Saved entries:
Content starts

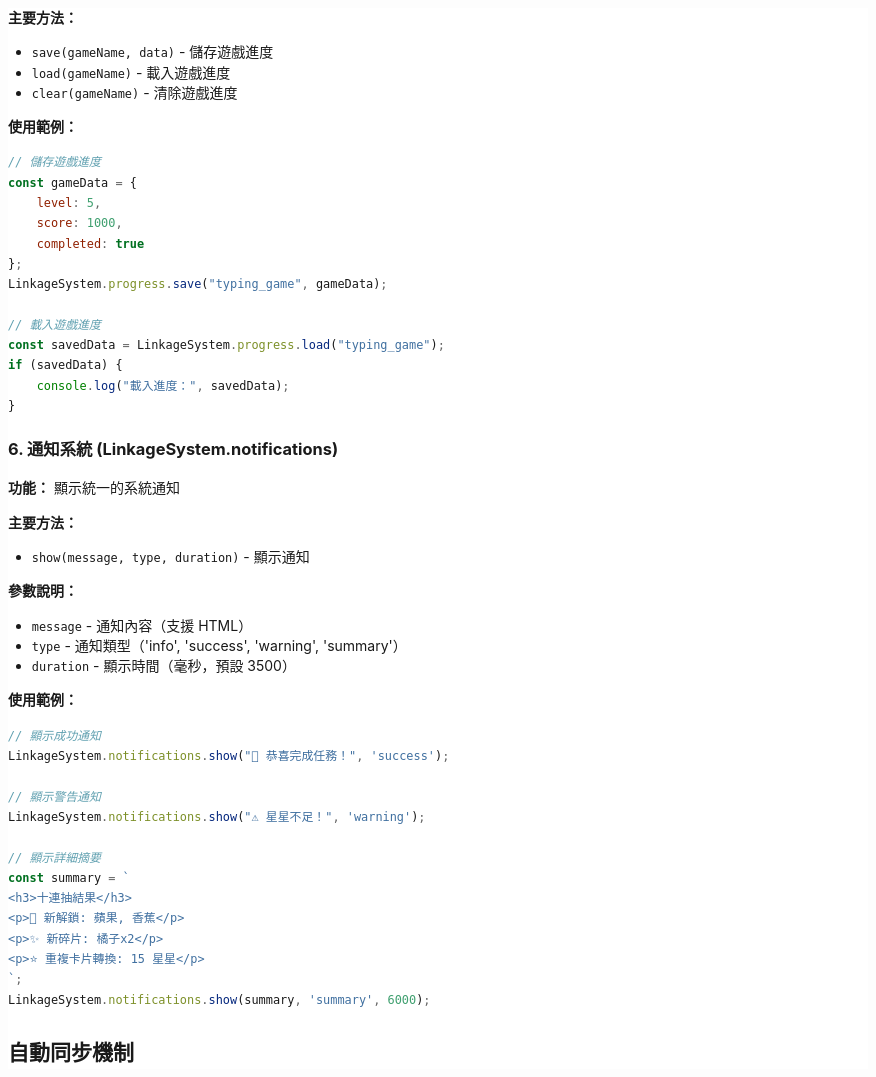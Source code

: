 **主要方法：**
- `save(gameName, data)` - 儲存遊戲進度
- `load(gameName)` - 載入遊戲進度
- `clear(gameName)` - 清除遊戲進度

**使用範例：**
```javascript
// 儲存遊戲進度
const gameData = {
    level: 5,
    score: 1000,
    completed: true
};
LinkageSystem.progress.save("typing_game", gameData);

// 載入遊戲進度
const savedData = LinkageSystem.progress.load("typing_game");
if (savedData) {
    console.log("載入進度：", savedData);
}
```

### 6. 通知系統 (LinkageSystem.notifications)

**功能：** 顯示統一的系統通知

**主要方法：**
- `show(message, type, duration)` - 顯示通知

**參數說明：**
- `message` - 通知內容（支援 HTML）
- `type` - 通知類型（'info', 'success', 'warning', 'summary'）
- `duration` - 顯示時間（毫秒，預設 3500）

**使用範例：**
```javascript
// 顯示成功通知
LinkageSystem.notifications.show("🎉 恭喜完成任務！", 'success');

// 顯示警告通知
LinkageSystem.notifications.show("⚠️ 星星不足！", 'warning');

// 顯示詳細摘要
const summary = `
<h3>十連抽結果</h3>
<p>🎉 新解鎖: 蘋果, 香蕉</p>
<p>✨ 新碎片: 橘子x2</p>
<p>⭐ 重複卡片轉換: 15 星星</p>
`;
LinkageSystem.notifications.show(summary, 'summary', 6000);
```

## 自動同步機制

Content ends
Content starts

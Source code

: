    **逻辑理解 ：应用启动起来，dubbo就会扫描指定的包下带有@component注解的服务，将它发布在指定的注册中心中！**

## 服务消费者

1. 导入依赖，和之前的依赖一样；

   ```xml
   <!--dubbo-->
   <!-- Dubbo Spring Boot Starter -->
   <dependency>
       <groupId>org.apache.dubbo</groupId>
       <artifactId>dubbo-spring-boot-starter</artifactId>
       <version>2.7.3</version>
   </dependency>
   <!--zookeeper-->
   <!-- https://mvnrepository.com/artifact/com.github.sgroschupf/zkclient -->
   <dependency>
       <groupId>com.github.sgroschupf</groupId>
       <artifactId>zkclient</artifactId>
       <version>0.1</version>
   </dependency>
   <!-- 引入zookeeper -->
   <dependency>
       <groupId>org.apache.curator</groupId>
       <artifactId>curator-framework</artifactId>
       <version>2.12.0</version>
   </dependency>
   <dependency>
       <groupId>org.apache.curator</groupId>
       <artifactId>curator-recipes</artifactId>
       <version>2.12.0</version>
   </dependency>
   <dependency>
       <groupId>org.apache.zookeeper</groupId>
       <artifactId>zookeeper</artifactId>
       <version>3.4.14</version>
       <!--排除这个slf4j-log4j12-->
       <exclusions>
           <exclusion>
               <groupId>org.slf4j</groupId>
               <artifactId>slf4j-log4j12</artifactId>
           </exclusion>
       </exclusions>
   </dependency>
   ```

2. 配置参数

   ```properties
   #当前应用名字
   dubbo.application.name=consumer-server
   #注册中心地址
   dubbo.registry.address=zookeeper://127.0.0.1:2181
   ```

Content ends

▸ **Required action**
Out of the data above, return each line where the word "artifactId" can be found.

▸ **Response to this exercise**
       <artifactId>dubbo-spring-boot-starter</artifactId>
       <artifactId>zkclient</artifactId>
       <artifactId>curator-framework</artifactId>
       <artifactId>curator-recipes</artifactId>
       <artifactId>zookeeper</artifactId>
               <artifactId>slf4j-log4j12</artifactId>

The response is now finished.